▼

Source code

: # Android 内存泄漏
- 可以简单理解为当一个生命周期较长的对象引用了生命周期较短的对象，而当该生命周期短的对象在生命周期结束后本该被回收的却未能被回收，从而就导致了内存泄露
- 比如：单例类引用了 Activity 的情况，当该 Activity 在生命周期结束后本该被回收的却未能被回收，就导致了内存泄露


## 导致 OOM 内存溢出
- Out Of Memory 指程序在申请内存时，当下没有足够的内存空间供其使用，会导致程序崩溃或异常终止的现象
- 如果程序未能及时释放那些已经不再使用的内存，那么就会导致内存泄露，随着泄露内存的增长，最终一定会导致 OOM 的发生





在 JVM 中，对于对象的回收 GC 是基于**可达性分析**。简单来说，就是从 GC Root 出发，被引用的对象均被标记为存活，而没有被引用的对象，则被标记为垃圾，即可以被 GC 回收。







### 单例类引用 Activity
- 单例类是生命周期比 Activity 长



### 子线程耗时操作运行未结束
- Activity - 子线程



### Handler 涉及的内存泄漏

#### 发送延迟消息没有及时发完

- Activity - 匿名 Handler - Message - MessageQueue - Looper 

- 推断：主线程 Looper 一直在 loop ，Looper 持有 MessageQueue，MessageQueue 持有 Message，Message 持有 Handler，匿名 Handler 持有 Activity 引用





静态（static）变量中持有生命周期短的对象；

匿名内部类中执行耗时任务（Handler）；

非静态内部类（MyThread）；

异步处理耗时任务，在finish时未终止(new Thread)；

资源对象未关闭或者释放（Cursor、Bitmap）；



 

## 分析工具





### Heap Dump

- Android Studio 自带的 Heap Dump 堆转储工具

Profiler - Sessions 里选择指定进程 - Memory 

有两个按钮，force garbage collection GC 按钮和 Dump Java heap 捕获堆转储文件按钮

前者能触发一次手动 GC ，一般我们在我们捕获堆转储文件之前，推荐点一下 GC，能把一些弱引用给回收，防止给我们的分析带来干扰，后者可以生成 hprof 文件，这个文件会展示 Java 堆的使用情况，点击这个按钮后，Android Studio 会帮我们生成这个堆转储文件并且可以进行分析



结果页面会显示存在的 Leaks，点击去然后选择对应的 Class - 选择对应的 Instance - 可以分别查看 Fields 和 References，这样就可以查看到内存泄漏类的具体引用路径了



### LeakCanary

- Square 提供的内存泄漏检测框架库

▲

Starting at the line that contains "- Android Studio 自带的 Heap Dump 堆转储工具", copy each line through the last one in the records, exactly, and output nothing else.

- Android Studio 自带的 Heap Dump 堆转储工具

Profiler - Sessions 里选择指定进程 - Memory 

有两个按钮，force garbage collection GC 按钮和 Dump Java heap 捕获堆转储文件按钮

前者能触发一次手动 GC ，一般我们在我们捕获堆转储文件之前，推荐点一下 GC，能把一些弱引用给回收，防止给我们的分析带来干扰，后者可以生成 hprof 文件，这个文件会展示 Java 堆的使用情况，点击这个按钮后，Android Studio 会帮我们生成这个堆转储文件并且可以进行分析



结果页面会显示存在的 Leaks，点击去然后选择对应的 Class - 选择对应的 Instance - 可以分别查看 Fields 和 References，这样就可以查看到内存泄漏类的具体引用路径了



### LeakCanary

- Square 提供的内存泄漏检测框架库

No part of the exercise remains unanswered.